In a multiuser MIMO downlink the base station generates the signals for all served users, so the cross-user interference is exactly the kind of transmitter-known interference Costa assumed. Encoding users one at a time and pre-subtracting each previously encoded user's contribution lets the base station deliver every user a clean channel. Weingarten, Steinberg, and Shamai later proved that this sequential dirty-paper coding achieves the full capacity region of the Gaussian MIMO broadcast channel, elevating Costa precoding from a clever bound to the proven optimum.
Governing Equations
y = x + s + z, z ∼ N(0, N), E[x2] ≤ P (s known at Tx only)
Costa Capacity (no loss):
C = ½ log2(1 + P/N) bits/channel use (independent of s)
Auxiliary Variable & Optimal Inflation:
u = x + αs, αopt = P / (P + N)
Achievable Rate:
R = I(u; y) − I(u; s)
P = signal power, N = noise power, z = AWGN, s = transmitter-known interference, α = MMSE inflation factor. With α = αopt the rate R equals the interference-free capacity C.
Costa Precoding vs. Practical Downlink Schemes
| Scheme | Achieves BC capacity? | Tx complexity | Rx knows interference? | Typical gap to Costa | Where used |
|---|---|---|---|---|---|
| Ideal Costa / DPC | Yes (full region) | Exponential (random bins) | No | 0 dB (reference) | Capacity benchmark |
| Tomlinson-Harashima | Near-optimal | Low (modulo + FB filter) | No | ≈ 1.5 dB shaping + modulo loss | Wireline DSL, MU-MIMO |
| Vector perturbation | Near-optimal | High (lattice search) | No | ≈ 0.5 to 1 dB | Multiuser downlink |
| Zero-forcing | Only at high SNR | Low (matrix inverse) | No | Several dB at low SNR | Massive MIMO 5G |
| No precoding (TDMA) | No | Minimal | n/a | Large (loses multiplexing) | Legacy single-user |
Frequently Asked Questions
How does Costa precoding differ from receiver-side interference cancellation?
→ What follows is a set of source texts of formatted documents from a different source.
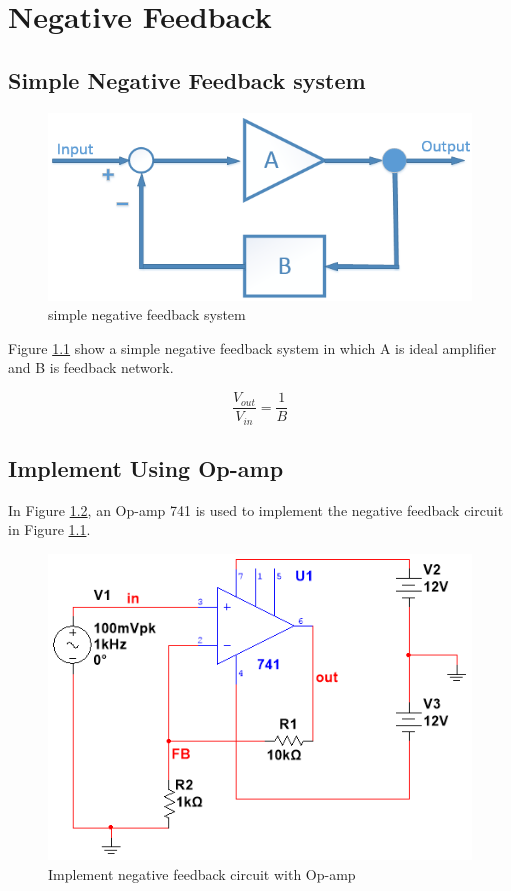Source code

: \chapter{Negative Feedback}
\section{Simple Negative Feedback system}

\begin{figure}[htbp]
	\centering
	\includegraphics[scale=0.7]{"../Photo/Chap2/Feedback system"}
	\caption{simple negative feedback system}
	\label{fig:Feedback system}
\end{figure}

Figure \ref{fig:Feedback system} show a simple negative feedback  system in \cite{Negativefeedback}which A is ideal amplifier and B is feedback network. 

\[  \frac{V_{out}}{V_{in}} = \frac{1}{B}  \] 
 



\section{Implement Using Op-amp}

In Figure \ref{fig:Op-amp feedback}, an Op-amp 741 is used to implement the negative feedback circuit in Figure \ref{fig:Feedback system}.

\begin{figure}[htbp]
	\centering
	\includegraphics[scale=0.7]{"../Photo/Chap2/Op-amp feedback"}
	\caption{Implement negative feedback circuit with Op-amp}
	\label{fig:Op-amp feedback}
\end{figure}




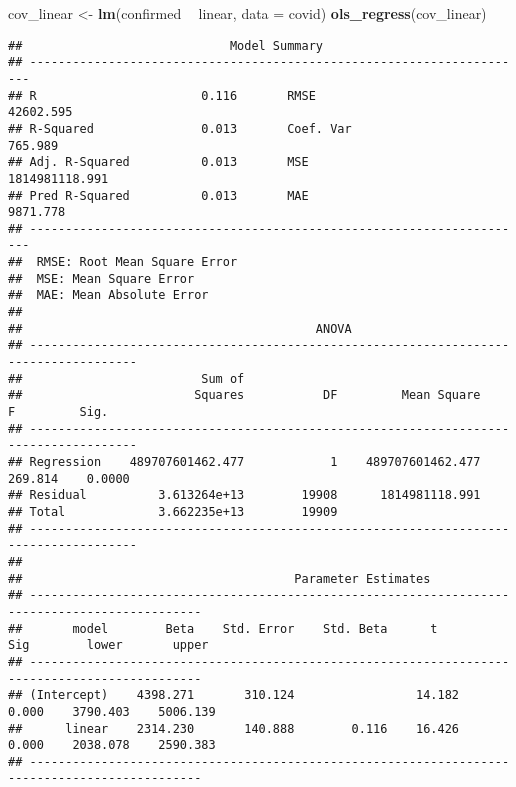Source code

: \documentclass[]{article}
\newenvironment{Shaded}{\begin{snugshade}}{\end{snugshade}}
\newcommand{\KeywordTok}[1]{\textcolor[rgb]{0.13,0.29,0.53}{\textbf{#1}}}
\newcommand{\DataTypeTok}[1]{\textcolor[rgb]{0.13,0.29,0.53}{#1}}
\newcommand{\StringTok}[1]{\textcolor[rgb]{0.31,0.60,0.02}{#1}}
\newcommand{\OperatorTok}[1]{\textcolor[rgb]{0.81,0.36,0.00}{\textbf{#1}}}
\newcommand{\NormalTok}[1]{#1}
\begin{document}
\begin{Shaded}
\begin{Highlighting}[]
\NormalTok{cov_linear <-}\StringTok{ }\KeywordTok{lm}\NormalTok{(confirmed }\OperatorTok{~}\StringTok{ }\NormalTok{linear, }\DataTypeTok{data =}\NormalTok{ covid)}
\KeywordTok{ols_regress}\NormalTok{(cov_linear)}
\end{Highlighting}
\end{Shaded}

\begin{verbatim}
##                             Model Summary                              
## ----------------------------------------------------------------------
## R                       0.116       RMSE                    42602.595 
## R-Squared               0.013       Coef. Var                 765.989 
## Adj. R-Squared          0.013       MSE                1814981118.991 
## Pred R-Squared          0.013       MAE                      9871.778 
## ----------------------------------------------------------------------
##  RMSE: Root Mean Square Error 
##  MSE: Mean Square Error 
##  MAE: Mean Absolute Error 
## 
##                                         ANOVA                                         
## -------------------------------------------------------------------------------------
##                         Sum of                                                       
##                        Squares           DF         Mean Square       F         Sig. 
## -------------------------------------------------------------------------------------
## Regression    489707601462.477            1    489707601462.477    269.814    0.0000 
## Residual          3.613264e+13        19908      1814981118.991                      
## Total             3.662235e+13        19909                                          
## -------------------------------------------------------------------------------------
## 
##                                      Parameter Estimates                                       
## ----------------------------------------------------------------------------------------------
##       model        Beta    Std. Error    Std. Beta      t        Sig        lower       upper 
## ----------------------------------------------------------------------------------------------
## (Intercept)    4398.271       310.124                 14.182    0.000    3790.403    5006.139 
##      linear    2314.230       140.888        0.116    16.426    0.000    2038.078    2590.383 
## ----------------------------------------------------------------------------------------------
\end{verbatim}
\end{document}
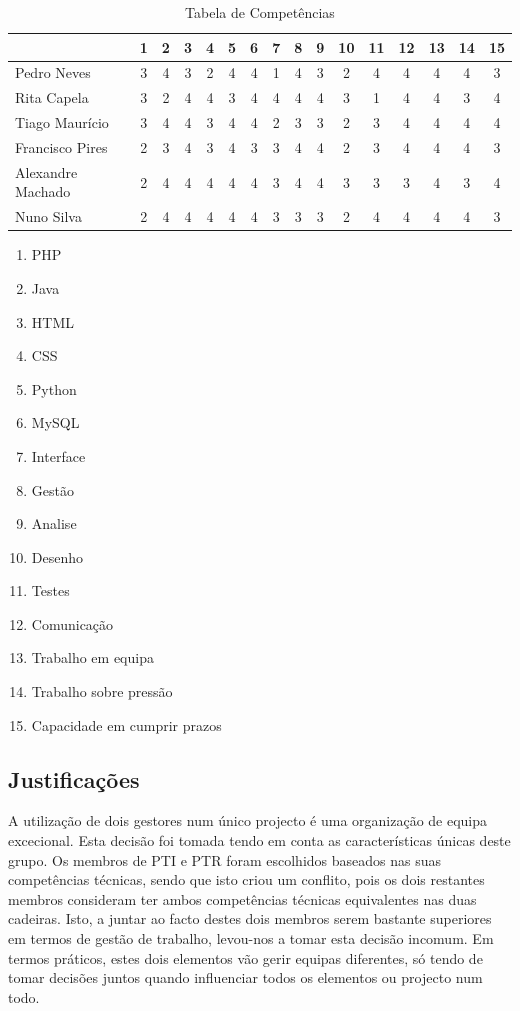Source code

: \documentclass[12pt, a4paper, twoside]{report} %
\begin{document}
\begin{table}[h]
\centering
\begin{tabular}{|l|ccccccccccccccc|}
\hline
                  & 1 & 2 & 3 & 4 & 5 & 6 & 7 & 8 & 9 & 10 & 11 & 12 & 13 & 14 & 15 \\ \hline
Pedro Neves       & 3 & 4 & 3 & 2 & 4 & 4 & 1 & 4 & 3 & 2  & 4  & 4  & 4  & 4  & 3  \\ \hline
Rita Capela       & 3 & 2 & 4 & 4 & 3 & 4 & 4 & 4 & 4 & 3  & 1  & 4  & 4  & 3  & 4  \\ \hline
Tiago Maurício    & 3 & 4 & 4 & 3 & 4 & 4 & 2 & 3 & 3 & 2  & 3  & 4  & 4  & 4  & 4  \\ \hline
Francisco Pires   & 2 & 3 & 4 & 3 & 4 & 3 & 3 & 4 & 4 & 2  & 3  & 4  & 4  & 4  & 3  \\ \hline
Alexandre Machado & 2 & 4 & 4 & 4 & 4 & 4 & 3 & 4 & 4 & 3  & 3  & 3  & 4  & 3  & 4  \\ \hline
Nuno Silva        & 2 & 4 & 4 & 4 & 4 & 4 & 3 & 3 & 3 & 2  & 4  & 4  & 4  & 4  & 3  \\ \hline
\end{tabular}
\caption{Tabela de Competências}
\label{competencias1}
\end{table}

\begin{enumerate}
\item PHP
\item Java
\item HTML
\item CSS
\item Python
\item MySQL
\item Interface
\item Gestão
\item Analise
\item Desenho
\item Testes
\item Comunicação
\item Trabalho em equipa
\item Trabalho sobre pressão
\item Capacidade em cumprir prazos
\end{enumerate}

\subsection{Justificações}

A utilização de dois gestores num único projecto é uma organização de equipa excecional. Esta decisão foi tomada tendo em conta as características únicas deste grupo. Os membros de PTI e PTR foram escolhidos baseados nas suas competências técnicas, sendo que isto criou um conflito, pois os dois restantes membros consideram ter ambos competências técnicas equivalentes nas duas cadeiras. Isto, a juntar ao facto destes dois membros serem bastante superiores em termos de gestão de trabalho, levou-nos a tomar esta decisão incomum. Em termos práticos, estes dois elementos vão gerir equipas diferentes, só tendo de tomar decisões juntos quando influenciar todos os elementos ou projecto num todo.
\end{document}
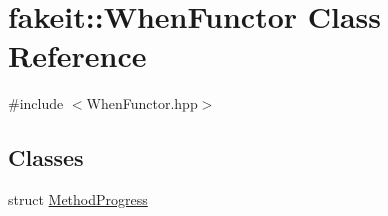 \hypertarget{classfakeit_1_1WhenFunctor}{}\section{fakeit\+::When\+Functor Class Reference}
\label{classfakeit_1_1WhenFunctor}


{\ttfamily \#include $<$When\+Functor.\+hpp$>$}

\subsection*{Classes}
\begin{DoxyCompactItemize}
\item 
struct \mbox{\hyperlink{structfakeit_1_1WhenFunctor_1_1MethodProgress}{Method\+Progress}}
\end{DoxyCompactItemize}
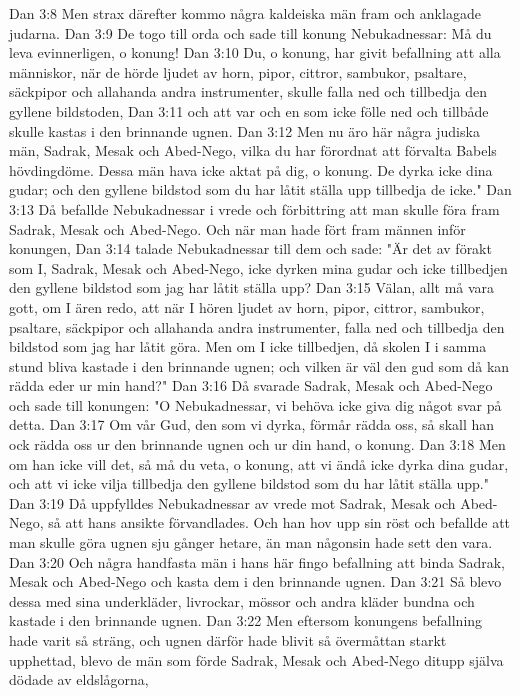 Dan 3:8  Men strax därefter kommo några kaldeiska män fram och anklagade judarna.
Dan 3:9  De togo till orda och sade till konung Nebukadnessar: Må du leva evinnerligen, o konung!
Dan 3:10  Du, o konung, har givit befallning att alla människor, när de hörde ljudet av horn, pipor, cittror, sambukor, psaltare, säckpipor och allahanda andra instrumenter, skulle falla ned och tillbedja den gyllene bildstoden,
Dan 3:11  och att var och en som icke fölle ned och tillbåde skulle kastas i den brinnande ugnen.
Dan 3:12  Men nu äro här några judiska män, Sadrak, Mesak och Abed-Nego, vilka du har förordnat att förvalta Babels hövdingdöme. Dessa män hava icke aktat på dig, o konung. De dyrka icke dina gudar; och den gyllene bildstod som du har låtit ställa upp tillbedja de icke."
Dan 3:13  Då befallde Nebukadnessar i vrede och förbittring att man skulle föra fram Sadrak, Mesak och Abed-Nego. Och när man hade fört fram männen inför konungen,
Dan 3:14  talade Nebukadnessar till dem och sade: "Är det av förakt som I, Sadrak, Mesak och Abed-Nego, icke dyrken mina gudar och icke tillbedjen den gyllene bildstod som jag har låtit ställa upp?
Dan 3:15  Välan, allt må vara gott, om I ären redo, att när I hören ljudet av horn, pipor, cittror, sambukor, psaltare, säckpipor och allahanda andra instrumenter, falla ned och tillbedja den bildstod som jag har låtit göra. Men om I icke tillbedjen, då skolen I i samma stund bliva kastade i den brinnande ugnen; och vilken är väl den gud som då kan rädda eder ur min hand?"
Dan 3:16  Då svarade Sadrak, Mesak och Abed-Nego och sade till konungen: "O Nebukadnessar, vi behöva icke giva dig något svar på detta.
Dan 3:17  Om vår Gud, den som vi dyrka, förmår rädda oss, så skall han ock rädda oss ur den brinnande ugnen och ur din hand, o konung.
Dan 3:18  Men om han icke vill det, så må du veta, o konung, att vi ändå icke dyrka dina gudar, och att vi icke vilja tillbedja den gyllene bildstod som du har låtit ställa upp."
Dan 3:19  Då uppfylldes Nebukadnessar av vrede mot Sadrak, Mesak och Abed-Nego, så att hans ansikte förvandlades. Och han hov upp sin röst och befallde att man skulle göra ugnen sju gånger hetare, än man någonsin hade sett den vara.
Dan 3:20  Och några handfasta män i hans här fingo befallning att binda Sadrak, Mesak och Abed-Nego och kasta dem i den brinnande ugnen.
Dan 3:21  Så blevo dessa med sina underkläder, livrockar, mössor och andra kläder bundna och kastade i den brinnande ugnen.
Dan 3:22  Men eftersom konungens befallning hade varit så sträng, och ugnen därför hade blivit så övermåttan starkt upphettad, blevo de män som förde Sadrak, Mesak och Abed-Nego ditupp själva dödade av eldslågorna,
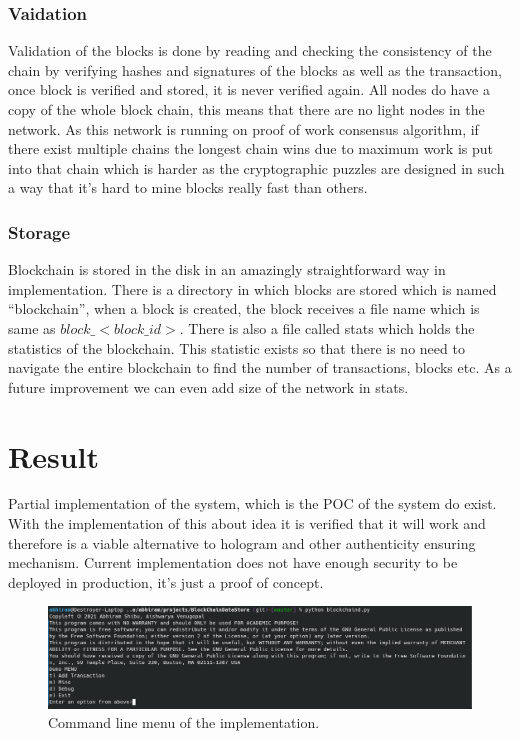 \documentclass[conference]{IEEEtran}
\begin{document}
\subsubsection{Vaidation}
Validation of the blocks is done by reading and checking the consistency of the chain by verifying hashes and signatures of the blocks as well as the transaction, once block is verified and stored, it is never verified again. All nodes do have a copy of the whole block chain, this means that there are no light nodes in the network. As this network is running on proof of work consensus algorithm, if there exist multiple chains the longest chain wins due to maximum work is put into that chain which is harder as the cryptographic puzzles are designed in such a way that it's hard to mine blocks really fast than others. 

\subsubsection{Storage}
Blockchain is stored in the disk\cite{b2} in an amazingly straightforward way in implementation. There is a directory in which blocks are stored which is named “blockchain”, when a block is created, the block receives a file name which is same as $block\_<block\_id>$. There is also a file called stats which holds the statistics of the blockchain. This statistic exists so that there is no need to navigate the entire blockchain to find the number of transactions, blocks etc. As a future improvement we can even add size of the network in stats.
\section{Result}
Partial implementation of the system, which is the POC of the system do exist. With the implementation of this about idea it is verified that it will work and therefore is a viable alternative to hologram and other authenticity ensuring mechanism. Current implementation does not have enough security  to be deployed in production, it's just a proof of concept.
\begin{figure}[h]
	\centering
	\includegraphics[width=0.7\linewidth]{Menu}
	\caption{Command line menu of the implementation.}
	\label{fig:menu}
\end{figure}
\end{document}

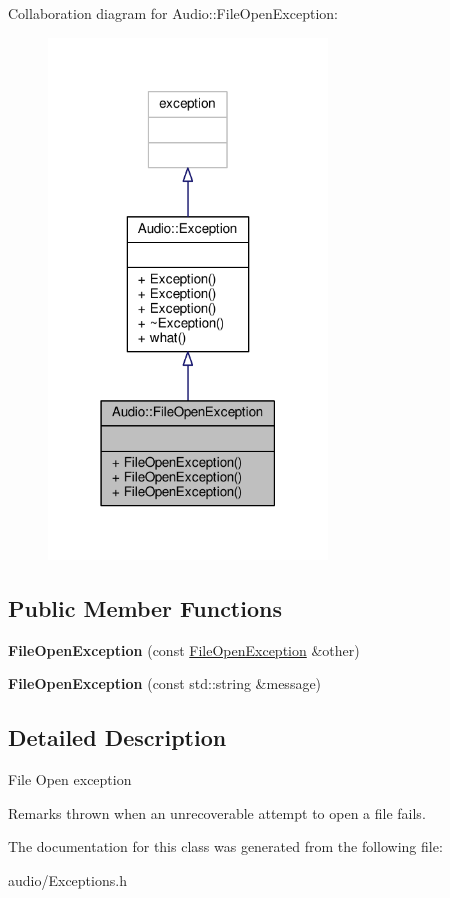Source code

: Collaboration diagram for Audio\+:\+:File\+Open\+Exception\+:
\nopagebreak
\begin{figure}[H]
\begin{center}
\leavevmode
\includegraphics[width=210pt]{d0/d3d/classAudio_1_1FileOpenException__coll__graph}
\end{center}
\end{figure}
\subsection*{Public Member Functions}
\begin{DoxyCompactItemize}
\item 
{\bfseries File\+Open\+Exception} (const \hyperlink{classAudio_1_1FileOpenException}{File\+Open\+Exception} \&other)\hypertarget{classAudio_1_1FileOpenException_a940cda2fb2332655932758a4e15fc7bf}{}\label{classAudio_1_1FileOpenException_a940cda2fb2332655932758a4e15fc7bf}

\item 
{\bfseries File\+Open\+Exception} (const std\+::string \&message)\hypertarget{classAudio_1_1FileOpenException_a4b3a2542a6c34dcacb822e3ecc29585d}{}\label{classAudio_1_1FileOpenException_a4b3a2542a6c34dcacb822e3ecc29585d}

\end{DoxyCompactItemize}


\subsection{Detailed Description}
File Open exception \begin{DoxyRemark}{Remarks}
thrown when an unrecoverable attempt to open a file fails. 
\end{DoxyRemark}


The documentation for this class was generated from the following file\+:\begin{DoxyCompactItemize}
\item 
audio/Exceptions.\+h\end{DoxyCompactItemize}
Receiver-side cancellation forces the receiver to estimate and subtract interference, which costs power and is bounded by estimation error. Costa precoding instead exploits interference known non-causally at the transmitter, such as other users' downlink signals. Costa's 1983 result proves the achievable rate equals ½log2(1 + P/N), identical to an interference-free channel, with no power penalty and no receiver knowledge of s. The transmitter uses random binning with the auxiliary variable u = x + αs so the receiver decodes cleanly, hence "writing on dirty paper."
Why is dirty-paper coding considered optimal for the MIMO broadcast channel?
In a downlink, one base station with M antennas serves K users and each user sees the others' signals as interference. The base station generates all of them, so that interference is known non-causally, exactly Costa's condition. Encoding users sequentially and pre-subtracting each prior user's contribution gives every user an interference-free rate. Weingarten, Steinberg, and Shamai proved in 2006 that this strategy attains the full Gaussian MIMO broadcast capacity region, making it the information-theoretic optimum; linear zero-forcing only approaches it at high SNR.
What practical schemes approximate Costa precoding in real transmitters?
Random-binning DPC is too complex, so systems use structured lattices. Tomlinson-Harashima precoding applies a modulo operation that folds pre-subtracted interference into the fundamental Voronoi region, capturing most of the gain with a feedback filter and modulo device. Vector perturbation and lattice-reduction-aided precoding push closer to the Costa bound via a perturbation search. These incur shaping loss of roughly 1.53 dB plus modulo loss at low rates, but avoid the exponential codebook. Massive MIMO often skips them since near-orthogonal channels let zero-forcing near capacity.